Subimos caminando, no hubiera sido posible hacerlo encima de la bicicleta. La cuesta era realmente interminable, puesto que una vez que convenimos que ya estábamos lo suficientemente elevados, nos lanzamos sin muchos preámbulos. Tal vez porque las ruedas de mi bicicleta eran más grandes, no tardé en situarme en primera posición. Quizás no fueron más que unos segundos, pero aquel descenso entre pinos, con el aire sorteando nuestros rostros, ha sido el momento más largo de libertad que he sentido en mi vida.
Desgraciadamente, a mitad de camino, empezamos a escuchar los gritos de Daniel que, empeñado en superarme, se forzó en pedalear hasta que la velocidad de estos superó a su propia coordinación y eso le hizo desestabilizarse y caer de la bicicleta. Por suerte, solo tuvo que lamentar unos buenos rasguños en el pecho, originados con el rozamiento de la calzada y los restos de piñas que reposaban en ésta. Pero entonces, en nuestras cabezas, se instaló de forma súbita la idea de que él había sido el único en negarse a realizar el ritual previo al ascenso.
-¿Ves? ¡Eso te pasa por no tocar madera, gilipollas! -le recriminó su hermano David.
Y, de manera natural, sin volver a hablar del tema, a partir de ese verano, comprendimos que tocar madera producía cierto efecto mágico en nuestros destinos. Quizás por ello, cada vez que nos juntábamos y teníamos que enfrentarnos a una nueva aventura, los cuatro amigos regresábamos a aquel árbol y llevábamos a cabo nuestro ritual. Aquello nos hacía sentir seguros.
Así lo hicimos durante varios años, hasta que, poco a poco, fuimos dejando de veranear allí y el suceso, como es lógico, se perdió entre las arenas del recuerdo de nuestra infancia.
Este año, pasados más de treinta desde la última vez que estuve allí, me he acordado de nuestro ritual. Quizás me haya empujado a ello enfrentarme a una aventura en la que me jugaba mucho. Unas oposiciones. Le di muchas vueltas al asunto, por lo infantil de mi ocurrencia, y finalmente me decidí a regresar a la Cuesta. Estaba exactamente igual que la recordaba, tan imponente que seguía dando pavor. Pero no pretendía volver a descenderla en bici, como aquella vez.

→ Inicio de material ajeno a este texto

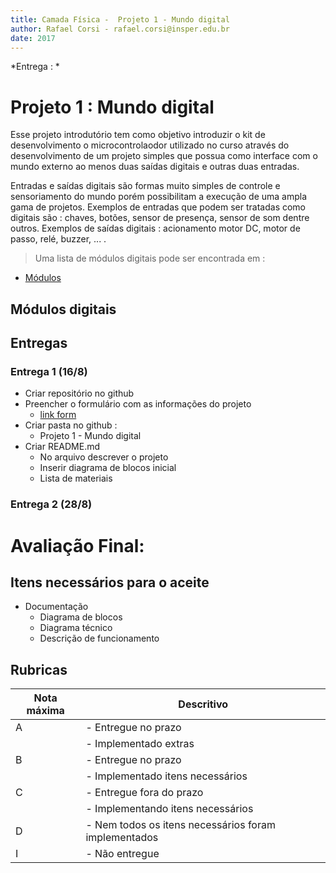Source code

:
 ```yaml
---
title: Camada Física -  Projeto 1 - Mundo digital
author: Rafael Corsi - rafael.corsi@insper.edu.br
date: 2017
---
```


*Entrega : *

# Projeto 1 : Mundo digital

Esse projeto introdutório tem como objetivo introduzir o kit de desenvolvimento  o microcontrolaodor utilizado no curso através do desenvolvimento de um projeto simples que possua como interface com o mundo externo ao menos duas saídas digitais e outras duas entradas.

Entradas e saídas digitais são formas muito simples de controle e sensoriamento do mundo porém possibilitam a execução de uma ampla gama de projetos. Exemplos de entradas que podem ser tratadas como digitais são : chaves, botões, sensor de presença, sensor de som dentre outros. Exemplos de saídas digitais : acionamento motor DC, motor de passo, relé, buzzer, ... .

> Uma lista de módulos digitais pode ser encontrada em :

 - [Módulos](https://github.com/Insper/Computacao-Embarcada/wiki/Exemplos-de-entradas-e-sa%C3%ADdas-digitais)

## Módulos digitais 



## Entregas 

### Entrega 1 (16/8)

- Criar repositório no github
- Preencher o formulário com as informações do projeto 
    - [link form](https://goo.gl/forms/fST5XVDMZASBsffm1)
- Criar pasta no github :
    - Projeto 1 - Mundo digital
- Criar README.md
    - No arquivo descrever o projeto 
    - Inserir diagrama de blocos inicial
    - Lista de materiais

### Entrega 2 (28/8)
 
# Avaliação Final:

## Itens necessários para o aceite
- Documentação
    - Diagrama de blocos 
    - Diagrama técnico
    - Descrição de funcionamento 


## Rubricas

| Nota máxima | Descritivo                                           |
|-------------|------------------------------------------------------|
| A           | - Entregue no prazo                                  |
|             | - Implementado extras                                |
| B           | - Entregue no prazo                                  |
|             | - Implementado itens necessários                     |
| C           | - Entregue fora do prazo                             |
|             | - Implementando itens necessários                    |
| D           | - Nem todos os itens necessários foram implementados |
| I           | - Não entregue                                       |



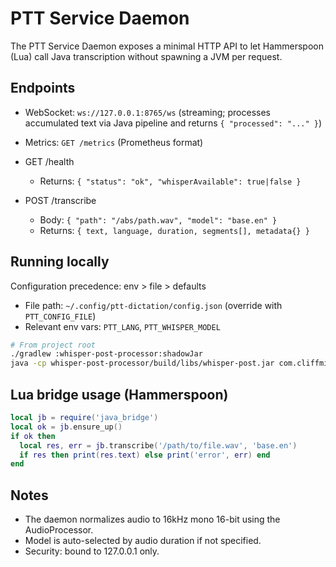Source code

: # PTT Service Daemon

The PTT Service Daemon exposes a minimal HTTP API to let Hammerspoon (Lua) call Java transcription without spawning a JVM per request.

## Endpoints

- WebSocket: `ws://127.0.0.1:8765/ws` (streaming; processes accumulated text via Java pipeline and returns `{ "processed": "..." }`)
- Metrics: `GET /metrics` (Prometheus format)

- GET /health
  - Returns: `{ "status": "ok", "whisperAvailable": true|false }`
- POST /transcribe
  - Body: `{ "path": "/abs/path.wav", "model": "base.en" }`
  - Returns: `{ text, language, duration, segments[], metadata{} }`

## Running locally

Configuration precedence: env > file > defaults
- File path: `~/.config/ptt-dictation/config.json` (override with `PTT_CONFIG_FILE`)
- Relevant env vars: `PTT_LANG`, `PTT_WHISPER_MODEL`

```bash
# From project root
./gradlew :whisper-post-processor:shadowJar
java -cp whisper-post-processor/build/libs/whisper-post.jar com.cliffmin.whisper.daemon.PTTServiceDaemon
```

## Lua bridge usage (Hammerspoon)

```lua
local jb = require('java_bridge')
local ok = jb.ensure_up()
if ok then
  local res, err = jb.transcribe('/path/to/file.wav', 'base.en')
  if res then print(res.text) else print('error', err) end
end
```

## Notes

- The daemon normalizes audio to 16kHz mono 16-bit using the AudioProcessor.
- Model is auto-selected by audio duration if not specified.
- Security: bound to 127.0.0.1 only.
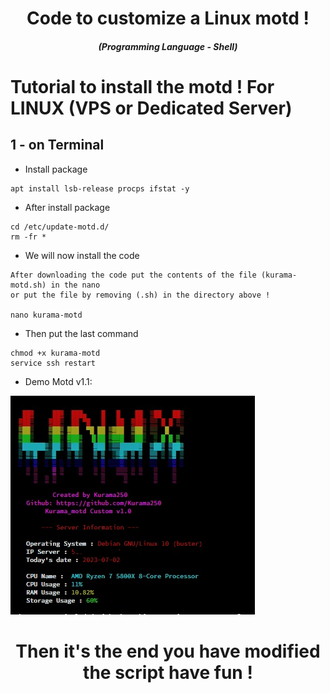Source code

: <h1 align="center">Code to customize a Linux motd !</h1>
<em><h5 align="center">(Programming Language - Shell)</h5></em>

# Tutorial to install the motd ! For LINUX (VPS or Dedicated Server)

## 1 - on Terminal

- Install package

```shell script
apt install lsb-release procps ifstat -y
```

- After install package

```shell script
cd /etc/update-motd.d/
rm -fr *
```

- We will now install the code

```shell script
After downloading the code put the contents of the file (kurama-motd.sh) in the nano
or put the file by removing (.sh) in the directory above !

nano kurama-motd
```

- Then put the last command

```shell script
chmod +x kurama-motd
service ssh restart
```

- Demo Motd v1.1: 

![alt text](https://github.com/Kurama250/Custom_motd/blob/main/motd.png?raw=true)

<h1 align="center">Then it's the end you have modified the script have fun !</h1>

Mi intención era encontrar el árbol y tocar madera antes de los exámenes. Y allí estaba, como antaño, erigiéndose libre y ajeno al paso de mis años, hasta el cielo. Cuando posé las manos sobre su tronco y miré hacia las copas recordé a mis amigos, de los que ya nada sé. Y repasé algunas de nuestras aventuras, como quien reza una oración. Y volví a ser testigo silencioso del canto de los pájaros, las chicharras, la brisa en mi piel, las hojas retozando en lo alto de las copas… Y recordé lo que era un templo.
Unos meses después escribo este texto, habiendo aprobado mis oposiciones, tras tocar madera como quien realiza sus plegarias.